Overall, it was a great lecture by Professor Inez de Beaufort from the Erasmus Medical Center, Rotterdam. She gave an interesting multimedia presentation full of comedy clips,Wall-E and visual and textual puns, offering some light relief from the ethical moral philosophising that comes with Nuffield Council territory.
de Beaufort highlighted and expanded on many of the issues discussed in the Council’s recent report on The Ethics of Public Health. The complexities of obesity are well-known: the problems distinguishing genetic and environmental/social influences, the fact that few treatments bar stomach stapling are proven, that risks associated with it are relative to fitness and age. The talk was essentially a tour around the major hotspots in the debate, including what government and society can do to help — and indeed whether they should do.
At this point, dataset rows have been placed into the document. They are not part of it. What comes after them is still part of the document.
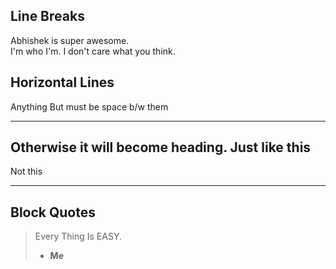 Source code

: ## Line Breaks
Abhishek is super awesome. <br>
I'm who I'm. I don't care what you think.

## Horizontal Lines

Anything But must be space b/w them

---

Otherwise it will become heading. Just like this
---

Not this

---

## Block Quotes

> Every Thing Is EASY. 
>
> - **Me**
What de Beaufort did really well in her presentation was matching these to visual and humourous cues that really hit the point home (or at least gave a cheap laugh if you really weren’t listening). One of the nicer examples she used was a YouTube video of the Swedish piano stairs — an example of a societal ‘nudge’ that might be used to change peoples behaviour, this time by making it fun.
As de Beaufort said, it’s a welcome change from the usual blaming and shaming that we use when talking about obesity.
She also made interesting arguments about individual choice. For some, their size is part of that person’s life, and if a person is happy with that choice who has a right to tell them different. Would you tell a sumo wrestler to lose weight just because he is technically fat? Sure, sumo wrestlers die young as a result of their choice, but plenty of people take dangerous decisions with regard to their physical wellbeing all the time — think extreme sports or even taking out extra insurance cover for a ski trip.
de Beaufort also pointed out how odd it is to think of food purely from a health perspective. After all, it plays a major role in so many other parts of life, from social bonding to mourning rituals (as de Beaufort said, “to think of food like this is to think of sex as purely a means of reproduction).
It’s funny how we’ve come to associate looking good with being good when that is often not the case, she said, pointing to pictures of major world leaders acting ‘athletic’ for the camera.